→ **Task brief**
For the material below, output exactly the span from the line with "is a monotonically increasing" to the line with "It is found", including both, and nothing besides.

===== Supplied records =====

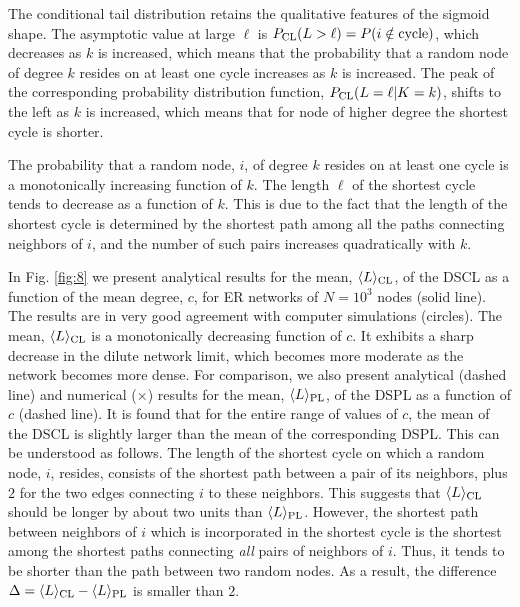 \documentclass[preprint,pre,superscriptaddress,showpacs]{revtex4}
\begin{document}
The conditional tail distribution retains the qualitative features of the
sigmoid shape. 
The asymptotic value at large $\ell$ is
$P_{\rm CL}(L>\ell)=P(i \notin {\rm cycle})$, which decreases as $k$ is 
increased, which means that the probability that a random node
of degree $k$ resides on at least one cycle increases as $k$ is
increased. 
The peak of the corresponding probability distribution function,
$P_{\rm CL}(L=\ell | K=k)$,
shifts to the left as $k$ is increased,
which means that for node of higher degree the shortest cycle
is shorter.


The probability that a random node, $i$, of degree $k$ resides on at least one cycle
is a monotonically increasing function of $k$.
The length $\ell$ of the shortest cycle tends to decrease as a function
of $k$. This is due to the fact that the length of the shortest cycle
is determined by the shortest path among all the paths connecting
neighbors of $i$, and the number of such pairs increases quadratically with $k$. 

In Fig. \ref{fig:8} we present
analytical results for the
mean, $\langle L \rangle_{\rm CL}$, of the DSCL 
as a function of the mean degree, $c$, for ER networks 
of $N=10^3$ nodes (solid line).
The results are in very good agreement with
computer simulations (circles).
The mean, $\langle L \rangle_{\rm CL}$ is a monotonically
decreasing function of $c$. 
It exhibits a sharp decrease in the dilute network limit,
which becomes more moderate as the network becomes
more dense.
For comparison, we also present 
analytical (dashed line) and numerical ($\times$) results for
the mean, 
$\langle L \rangle_{\rm PL}$,
of the DSPL as a function of $c$
(dashed line).
It is found that for the entire range of values of $c$, the
mean of the DSCL is slightly larger than the mean of the
corresponding DSPL.
This can be understood as follows. 
The length of the shortest cycle on which a random node, $i$, resides, 
consists of the shortest path between a pair of its neighbors, plus $2$ 
for the two edges connecting $i$ to these neighbors. 
This suggests that $\langle L \rangle_{\rm CL}$ should be longer
by about two units than $\langle L \rangle_{\rm PL}$.
However, the shortest path between neighbors of $i$ which is
incorporated in the shortest cycle is the shortest among the 
shortest paths connecting {\it all} pairs of neighbors of $i$. Thus,
it tends to be shorter than the path between two random nodes.
As a result, the difference
$\Delta = \langle L \rangle_{\rm CL} - \langle L \rangle_{\rm PL}$
is smaller than $2$.
\end{document}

=====

→ **Final answer**
is a monotonically increasing function of $k$.
The length $\ell$ of the shortest cycle tends to decrease as a function
of $k$. This is due to the fact that the length of the shortest cycle
is determined by the shortest path among all the paths connecting
neighbors of $i$, and the number of such pairs increases quadratically with $k$. 

In Fig. \ref{fig:8} we present
analytical results for the
mean, $\langle L \rangle_{\rm CL}$, of the DSCL 
as a function of the mean degree, $c$, for ER networks 
of $N=10^3$ nodes (solid line).
The results are in very good agreement with
computer simulations (circles).
The mean, $\langle L \rangle_{\rm CL}$ is a monotonically
decreasing function of $c$. 
It exhibits a sharp decrease in the dilute network limit,
which becomes more moderate as the network becomes
more dense.
For comparison, we also present 
analytical (dashed line) and numerical ($\times$) results for
the mean, 
$\langle L \rangle_{\rm PL}$,
of the DSPL as a function of $c$
(dashed line).
It is found that for the entire range of values of $c$, the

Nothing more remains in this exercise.